That exploration was a key step in restoring the house to what it looked like when the budding environmentalist lived there, said Mr. Slack, a preservation planner with Pfaffmann + Associates.

Carson, the "Silent Spring" author who sounded an alarm about the dangers of pesticides, grew up on a 60-acre farm in Springdale. While the house lacked electricity and running water, her south-facing bedroom windows afforded a kaleidoscopic view of nature and the Allegheny River. She lived in the house from 1907 through 1929, and the building is listed on the National Register of Historic Places.

Mr. Slack's work took him to the adjoining attic addition, which allowed him to look at an exterior wall dating to 1867.

"The attic of the addition protected this original siding from the weather," he said.

He carefully removed a piece of original wood siding that became the model for new Eastern hemlock siding that is being installed this month on the home's exterior. The lumber, salvaged from a 19th-century Pittsburgh building, was milled in the style of old-fashioned plank siding. Rock wall insulation was added, too.

Originally, the Carson homestead had two rooms on the first floor, a rear first-floor kitchen wing and two upstairs bedrooms that date to 1867. A series of back rooms and a two-story addition on the side were added in the 1930s.

The house, Mr. Slack said, typifies a vernacular style of Pennsylvania farmhouse with two front doors on the first floor, a window adjacent to each entrance and four windows on the second floor. Many scholars believe one entrance was for guests entering a homeowner's parlor while the other was private, opening into a dining area and work room.

The cost of restoring the home's exterior was partially paid for through a Community Infrastructure and Tourism Fund grant totaling $137,500. The funds are disbursed by the Allegheny County Redevelopment Authority.

The first phase should be finished in another month.

Danelle Ardell, one of eight board members overseeing the restoration and an energy engineer with Noresco, wrote her master's thesis about restoring the Carson homestead in a sustainable manner. Ms. Ardell said a celebration will be held some time around May 27, which was Carson's birthday.

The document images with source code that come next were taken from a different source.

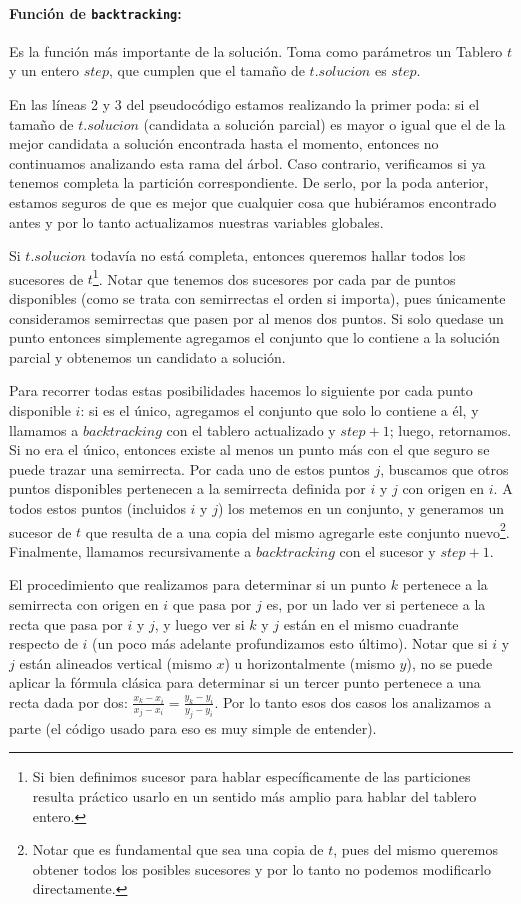   \paragraph{Función de \texttt{backtracking}:} Es la función más importante de la solución. Toma como parámetros un Tablero $t$ y un entero $step$, que cumplen que el tamaño de $t.solucion$ es $step$.

  En las líneas 2 y 3 del pseudocódigo estamos realizando la primer poda: si el tamaño de $t.solucion$ (candidata a solución parcial) es mayor o igual que el de la mejor candidata a solución encontrada hasta el momento, entonces no continuamos analizando esta rama del árbol. Caso contrario, verificamos si ya tenemos completa la partición correspondiente. De serlo, por la poda anterior, estamos seguros de que es mejor que cualquier cosa que hubiéramos encontrado antes y por lo tanto actualizamos nuestras variables globales. 

  Si $t.solucion$ todavía no está completa, entonces queremos hallar todos los sucesores de $t$\footnote{Si bien definimos sucesor para hablar específicamente de las particiones resulta práctico usarlo en un sentido más amplio para hablar del tablero entero.}. Notar que tenemos dos sucesores por cada par de puntos disponibles (como se trata con semirrectas el orden si importa), pues únicamente consideramos semirrectas que pasen por al menos  dos puntos. Si solo quedase un punto entonces simplemente agregamos el conjunto que lo contiene a la solución parcial y obtenemos un candidato a solución. 

  Para recorrer todas estas posibilidades hacemos lo siguiente por cada punto disponible $i$: si es el único, agregamos el conjunto que solo lo contiene a él, y llamamos a $backtracking$ con el tablero actualizado y $step+1$; luego, retornamos. Si no era el único, entonces existe al menos un punto más con el que seguro se puede trazar una semirrecta. Por cada uno de estos puntos $j$, buscamos que otros puntos disponibles pertenecen a la semirrecta definida por $i$ y $j$ con origen en $i$. A todos estos puntos (incluidos $i$ y $j$) los metemos en un conjunto, y generamos un sucesor de $t$ que resulta de a una copia del mismo agregarle este conjunto nuevo\footnote{Notar que es fundamental que sea una copia de $t$, pues del mismo queremos obtener todos los posibles sucesores y por lo tanto no podemos modificarlo directamente.}. Finalmente, llamamos recursivamente a $backtracking$ con el sucesor y $step+1$.

  El procedimiento que realizamos para determinar si un punto $k$ pertenece a la semirrecta con origen en $i$ que pasa por $j$ es, por un lado ver si pertenece a la recta que pasa por $i$ y $j$, y luego ver si $k$ y $j$ están en el mismo cuadrante respecto de $i$ (un poco más adelante profundizamos esto último). Notar que si $i$ y $j$ están alineados vertical (mismo $x$) u horizontalmente (mismo $y$), no se puede aplicar la fórmula clásica para determinar si un tercer punto pertenece a una recta dada por dos: $\frac{x_k-x_i}{x_j-x_i} = \frac{y_k-y_i}{y_j-y_i}$. Por lo tanto esos dos casos los analizamos a parte (el código usado para eso es muy simple de entender).

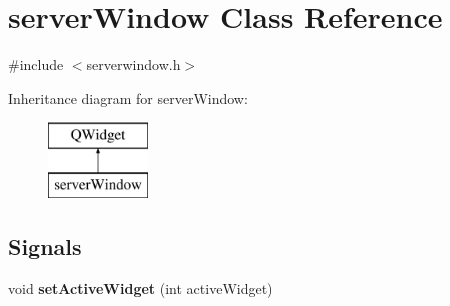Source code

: \hypertarget{classserver_window}{}\section{server\+Window Class Reference}
\label{classserver_window}


{\ttfamily \#include $<$serverwindow.\+h$>$}

Inheritance diagram for server\+Window\+:\begin{figure}[H]
\begin{center}
\leavevmode
\includegraphics[height=2.000000cm]{classserver_window}
\end{center}
\end{figure}
\subsection*{Signals}
\begin{DoxyCompactItemize}
\item 
\mbox{\label{classserver_window_ac4a17bd27c09f0a64382fa130e6cccf7}} 
void {\bfseries set\+Active\+Widget} (int active\+Widget)
\end{DoxyCompactItemize}
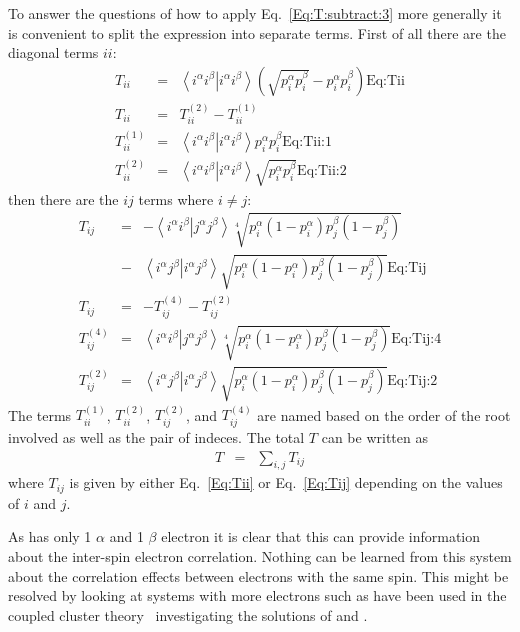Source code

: \documentclass[pra,nofootinbib]{revtex4-1}
\newcommand{\eria}[4]{\left\langle #1^\alpha #2^\beta \right.\left| #3^\alpha #4^\beta \right\rangle}
\newcommand{\dlabel}[1]{\text{#1}\label{#1}}
\begin{document}
To answer the questions of how to apply Eq.~\ref{Eq:T:subtract:3} more generally it is convenient
to split the expression into separate terms. 
First of all there are the diagonal terms $ii$:
\begin{eqnarray}
   T_{ii}       &=& \eria{i}{i}{i}{i} \left(\sqrt{p_i^\alpha p_i^\beta}-p_i^\alpha p_i^\beta\right)
                    \dlabel{Eq:Tii} \\
   T_{ii}       &=& T^{(2)}_{ii}-T^{(1)}_{ii}  \\
   T^{(1)}_{ii} &=& \eria{i}{i}{i}{i}p_i^\alpha p_i^\beta        \dlabel{Eq:Tii:1} \\
   T^{(2)}_{ii} &=& \eria{i}{i}{i}{i}\sqrt{p_i^\alpha p_i^\beta} \dlabel{Eq:Tii:2}
\end{eqnarray}
then there are the $ij$ terms where $i \ne j$:
\begin{eqnarray}
   T_{ij}       &=& -\eria{i}{i}{j}{j} \sqrt[4]{p_i^\alpha(1-p_i^\alpha) p_j^\beta(1-p_j^\beta)} \nonumber \\
                &-& \eria{i}{j}{i}{j} \sqrt{p_i^\alpha(1-p_i^\alpha) p_j^\beta(1-p_j^\beta)}
                    \dlabel{Eq:Tij} \\
   T_{ij}       &=& -T^{(4)}_{ij}-T^{(2)}_{ij} \\
   T^{(4)}_{ij} &=& \eria{i}{i}{j}{j}\sqrt[4]{p_i^\alpha(1-p_i^\alpha) p_j^\beta(1-p_j^\beta)} \dlabel{Eq:Tij:4} \\
   T^{(2)}_{ij} &=& \eria{i}{j}{i}{j}\sqrt{p_i^\alpha(1-p_i^\alpha) p_j^\beta(1-p_j^\beta)}    \dlabel{Eq:Tij:2}
\end{eqnarray}
The terms $T^{(1)}_{ii}$, $T^{(2)}_{ii}$, $T^{(2)}_{ij}$, and $T^{(4)}_{ij}$ are named based on the order of
the root involved as well as the pair of indeces.
The total $T$ can be written as
\begin{eqnarray}
   T &=& \sum_{i,j} T_{ij}
\end{eqnarray}
where $T_{ij}$ is given by either Eq.~\ref{Eq:Tii} or Eq.~\ref{Eq:Tij} depending on the values of $i$ and $j$.

As  has only 1 $\alpha$ and 1 $\beta$ electron it is clear that this can provide information
about the inter-spin electron correlation. Nothing can be learned from this system about the correlation
effects between electrons with the same spin. This might be resolved by looking at systems with more 
electrons such as have been used in the coupled cluster theory~\cite{Kowalski_1998,Surj_n_2001} investigating
the solutions of  and .
\end{document}
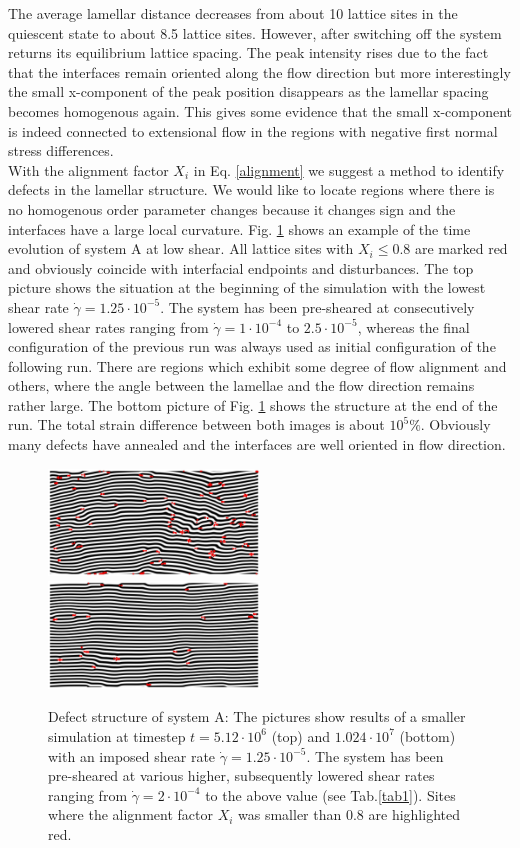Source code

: \documentclass[8.5pt,twoside,twocolumn]{article}
\newcommand{\e}[1]{\cdot10^{#1}}
\newcommand{\gd}{\dot{\gamma}}
\begin{document}
The average lamellar distance decreases from about 10 lattice sites in the quiescent state to about 8.5 lattice sites.
However, after switching off the system returns its equilibrium lattice spacing.
The peak intensity rises due to the fact that the interfaces remain oriented along the flow direction but more interestingly the small x-component of the peak position disappears as the lamellar spacing becomes homogenous again.
This gives some evidence that the small x-component is indeed connected to extensional flow in the regions with negative first normal stress differences.\\
With the alignment factor $X_i$ in Eq. \ref{alignment} we suggest a method to identify defects in the lamellar structure.
We would like to locate regions where there is no homogenous order parameter changes because it changes sign and the interfaces have a large local curvature.
Fig. \ref{fig5} shows an example of the time evolution of system A at low shear.
All lattice sites with $X_i\le0.8$ are marked red and obviously coincide with interfacial endpoints and disturbances.
The top picture shows the situation at the beginning of the simulation with the lowest shear rate $\dot{\gamma}=1.25\e{-5}$.
The system has been pre-sheared at consecutively lowered shear rates ranging from $\gd=1\e{-4}$ to $2.5\e{-5}$, whereas the final configuration of the previous run was always used as initial configuration of the following run.
There are regions which exhibit some degree of flow alignment and others, where the angle between the lamellae and the flow direction remains rather large.
The bottom picture of Fig. \ref{fig5} shows the structure at the end of the run.
The total strain difference between both images is about $10^{5}\%$. 
Obviously many defects have annealed and the interfaces are well oriented in flow direction.
\begin{figure}[!]
\centering
\includegraphics[angle=0,width=0.5\textwidth]{phi_defects_run774_5120.jpg}
\includegraphics[angle=0,width=0.5\textwidth]{phi_defects_run774_10240.jpg}
\caption{Defect structure of system A: The pictures show results of a smaller simulation at timestep $t=5.12\e{6}$ (top) and $1.024\e{7}$ (bottom) with an imposed shear rate $\dot{\gamma}=1.25\cdot10^{-5}$. The system has been pre-sheared at various higher, subsequently lowered shear rates ranging from $\dot{\gamma}=2\e{-4}$ to the above value (see Tab.\ref{tab1}). Sites where the alignment factor $X_i$ was smaller than $0.8$ are highlighted red.}
\label{fig5}
\end{figure}
\end{document}
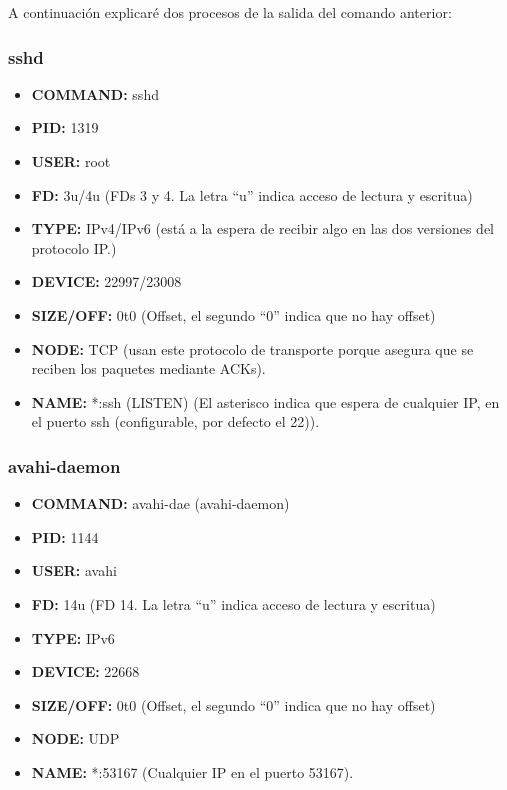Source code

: \documentclass{article}
\begin{document}
A continuación explicaré dos procesos de la salida del comando anterior:

\subsubsection*{sshd}
\begin{itemize}
    \item \textbf{COMMAND: }sshd
    \item \textbf{PID: }1319
    \item \textbf{USER: }root
    \item \textbf{FD: }3u/4u (FDs 3 y 4. La letra ``u'' indica acceso de lectura y escritua)
    \item \textbf{TYPE: }IPv4/IPv6 (está a la espera de recibir algo en las dos versiones del protocolo IP.)
    \item \textbf{DEVICE: }22997/23008
    \item \textbf{SIZE/OFF: }0t0 (Offset, el segundo ``0'' indica que no hay offset)
    \item \textbf{NODE: }TCP (usan este protocolo de transporte porque asegura que se reciben los paquetes mediante ACKs).
    \item \textbf{NAME: }*:ssh (LISTEN) (El asterisco indica que espera de cualquier IP, en el puerto ssh (configurable, por defecto el 22)).
\end{itemize}

\subsubsection*{avahi-daemon}
\begin{itemize}
    \item \textbf{COMMAND: }avahi-dae (avahi-daemon)
    \item \textbf{PID: }1144
    \item \textbf{USER: }avahi
    \item \textbf{FD: }14u (FD 14. La letra ``u'' indica acceso de lectura y escritua)
    \item \textbf{TYPE: }IPv6
    \item \textbf{DEVICE: }22668
    \item \textbf{SIZE/OFF: }0t0 (Offset, el segundo ``0'' indica que no hay offset)
    \item \textbf{NODE: }UDP
    \item \textbf{NAME: }*:53167 (Cualquier IP en el puerto 53167).
\end{itemize}
\end{document}
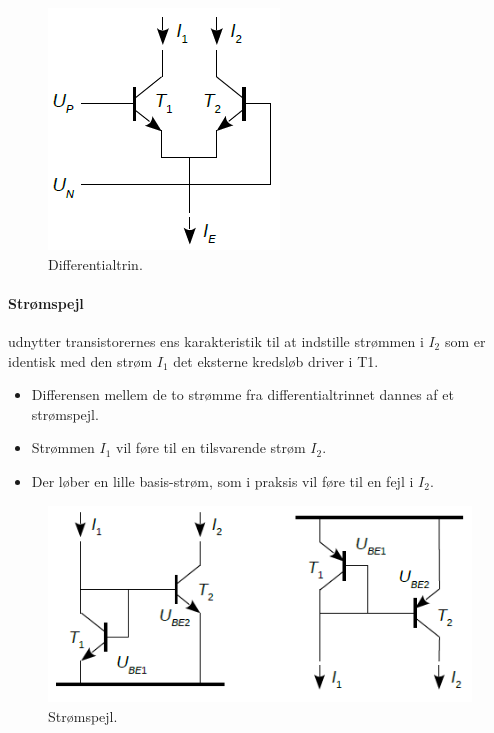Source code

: \documentclass[danish]{article}
\begin{document}
\begin{figure} [H]
	\centering
	\includegraphics[width=0.3\linewidth]{graphics/differentialtrin}
	\caption{Differentialtrin.}
	\label{fig:differentialtrin}
\end{figure}
	
\paragraph{Strømspejl} udnytter transistorernes ens karakteristik til at indstille strømmen i $I_2$ som er identisk med den strøm $I_1$ det eksterne kredsløb driver i T1.
\begin{itemize}
	\item Differensen mellem de to strømme fra differentialtrinnet dannes af et strømspejl.
	\item Strømmen $I_1$ vil føre til en tilsvarende strøm $I_2$.
	\item Der løber en lille basis-strøm, som i praksis vil føre til en fejl i $I_2$.
\end{itemize}

\begin{figure} [H]
	\centering
	\includegraphics[width=0.6\linewidth]{graphics/currentmirror}
	\caption{Strømspejl.}
	\label{fig:currentmirror1}
\end{figure}

\newpage
\end{document}
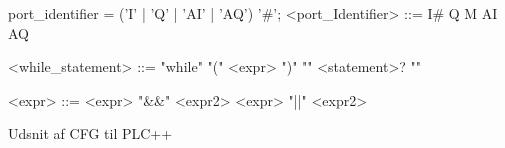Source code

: \begin{Grammar}
 \begin{grammar}
 port_identifier = ('I' | 'Q' | 'AI' | 'AQ') '#';
 <port\_Identifier> ::= I#
 \alt Q
 \alt M
 \alt AI
 \alt AQ
 
 <while\_statement> ::= "while" "(" <expr> ")" "{" <statement>? "}"
 
 <expr> ::= <expr> "&&" <expr2>
 \alt <expr> "||" <expr2>
  
  
 \end{grammar}
 \caption{Udsnit af CFG til PLC++}\label{gra:udsnit}
\end{Grammar}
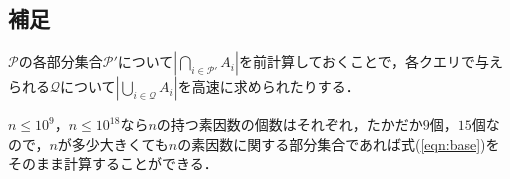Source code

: \documentclass{jsarticle}
\begin{document}

\subsection{補足}
$\mathcal{P}$の各部分集合$\mathcal{P}'$について$\left|\bigcap_{i\in\mathcal{P}'} A_i\right|$を前計算しておくことで，各クエリで与えられる$\mathcal{Q}$について$\left|\bigcup_{i\in\mathcal{Q}} A_i\right|$を高速に求められたりする．

$n\le 10^9$，$n\le 10^{18}$なら$n$の持つ素因数の個数はそれぞれ，たかだか$9$個，$15$個なので，$n$が多少大きくても$n$の素因数に関する部分集合であれば式(\ref{eqn:base})をそのまま計算することができる．
\end{document}
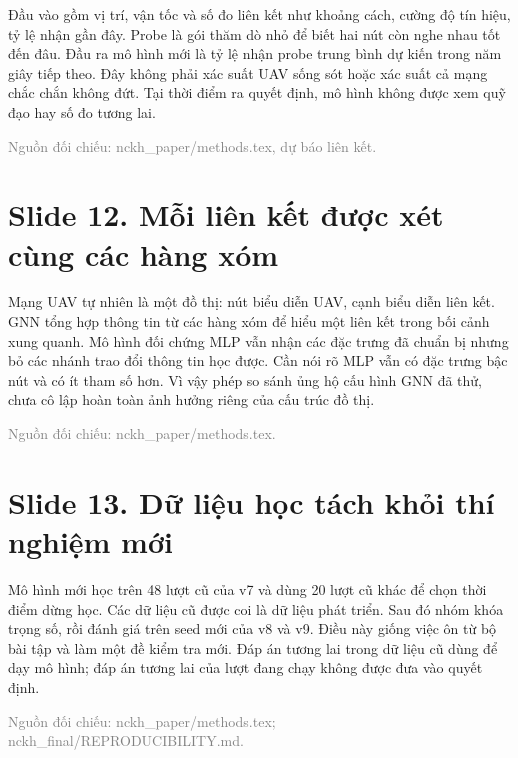Đầu vào gồm vị trí, vận tốc và số đo liên kết như khoảng cách, cường độ tín hiệu, tỷ lệ nhận gần đây. Probe là gói thăm dò nhỏ để biết hai nút còn nghe nhau tốt đến đâu. Đầu ra mô hình mới là tỷ lệ nhận probe trung bình dự kiến trong năm giây tiếp theo. Đây không phải xác suất UAV sống sót hoặc xác suất cả mạng chắc chắn không đứt. Tại thời điểm ra quyết định, mô hình không được xem quỹ đạo hay số đo tương lai.

{\small\textcolor{gray}{Nguồn đối chiếu: nckh\_paper/methods.tex, dự báo liên kết.}}




\section*{Slide 12. Mỗi liên kết được xét cùng các hàng xóm}


Mạng UAV tự nhiên là một đồ thị: nút biểu diễn UAV, cạnh biểu diễn liên kết. GNN tổng hợp thông tin từ các hàng xóm để hiểu một liên kết trong bối cảnh xung quanh. Mô hình đối chứng MLP vẫn nhận các đặc trưng đã chuẩn bị nhưng bỏ các nhánh trao đổi thông tin học được. Cần nói rõ MLP vẫn có đặc trưng bậc nút và có ít tham số hơn. Vì vậy phép so sánh ủng hộ cấu hình GNN đã thử, chưa cô lập hoàn toàn ảnh hưởng riêng của cấu trúc đồ thị.

{\small\textcolor{gray}{Nguồn đối chiếu: nckh\_paper/methods.tex.}}




\section*{Slide 13. Dữ liệu học tách khỏi thí nghiệm mới}


Mô hình mới học trên 48 lượt cũ của v7 và dùng 20 lượt cũ khác để chọn thời điểm dừng học. Các dữ liệu cũ được coi là dữ liệu phát triển. Sau đó nhóm khóa trọng số, rồi đánh giá trên seed mới của v8 và v9. Điều này giống việc ôn từ bộ bài tập và làm một đề kiểm tra mới. Đáp án tương lai trong dữ liệu cũ dùng để dạy mô hình; đáp án tương lai của lượt đang chạy không được đưa vào quyết định.

{\small\textcolor{gray}{Nguồn đối chiếu: nckh\_paper/methods.tex; nckh\_final/REPRODUCIBILITY.md.}}



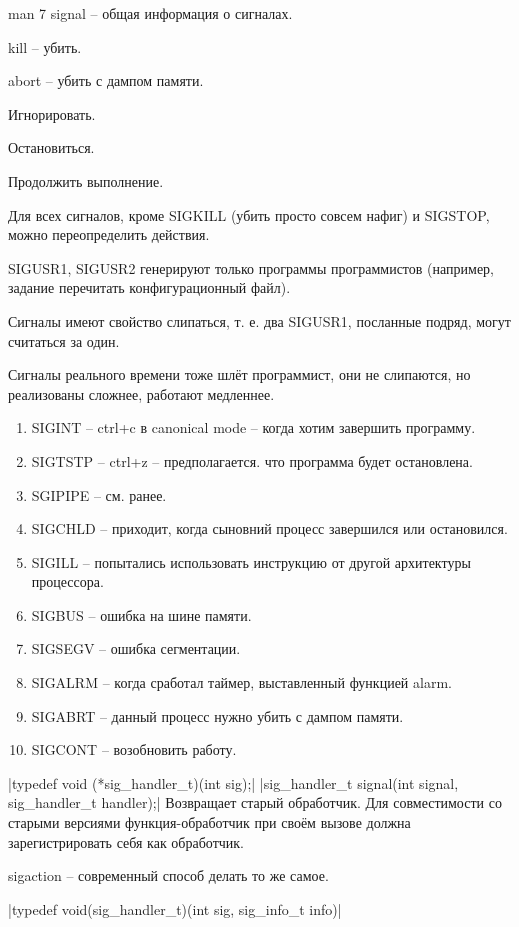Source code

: \documentclass[a4paper,10pt]{article}
\newcommand{\cl}{\mint{c}}
\begin{document}
man 7 signal -- общая информация о сигналах. 

kill -- убить.

abort -- убить с дампом памяти.

Игнорировать.

Остановиться.

Продолжить выполнение.

Для всех сигналов, кроме SIGKILL (убить просто совсем нафиг) и SIGSTOP, можно переопределить действия.

SIGUSR1, SIGUSR2 генерируют только программы программистов (например, задание перечитать конфигурационный файл).

Сигналы имеют свойство слипаться, т. е. два SIGUSR1, посланные подряд, могут считаться за один. 

Сигналы реального времени тоже шлёт программист, они не слипаются, но реализованы сложнее, работают медленнее.

\begin{enumerate}
\item SIGINT -- ctrl+c в canonical mode -- когда хотим завершить программу.
\item SIGTSTP -- ctrl+z -- предполагается. что программа будет остановлена.
\item SGIPIPE -- см. ранее.
\item SIGCHLD -- приходит, когда сыновний процесс завершился или остановился.
\item SIGILL -- попытались использовать инструкцию от другой архитектуры процессора.
\item SIGBUS -- ошибка на шине памяти.
\item SIGSEGV -- ошибка сегментации.
\item SIGALRM -- когда сработал таймер, выставленный функцией alarm.
\item SIGABRT -- данный процесс нужно убить с дампом памяти.
\item SIGCONT -- возобновить работу.
\end{enumerate}

\cl|typedef void (*sig_handler_t)(int sig);|
\cl|sig_handler_t signal(int signal, sig_handler_t handler);|
Возвращает старый обработчик. Для совместимости со старыми версиями функция-обработчик при своём вызове должна зарегистрировать себя как обработчик.

sigaction -- современный способ делать то же самое.

\cl|typedef void(sig_handler_t)(int sig, sig_info_t info)|
\end{document}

In June, the house will reopen and tours will be available two days each month or by appointment.

There is no deadline set for the project's completion; officials are considering additional restoration and making plans to interpret the house for visitors.

"The front porch will be a big thing to re-create," Ms. Ardell said, adding that it was an important part of the Carson family's life.

After the family left, Angelina Sober, who taught English at Springdale High School, purchased the house and added rooms.

"We want to take off the parts of the house that were put on after the Carsons lived there, the addition that was done in the 1940s," Ms. Ardell said.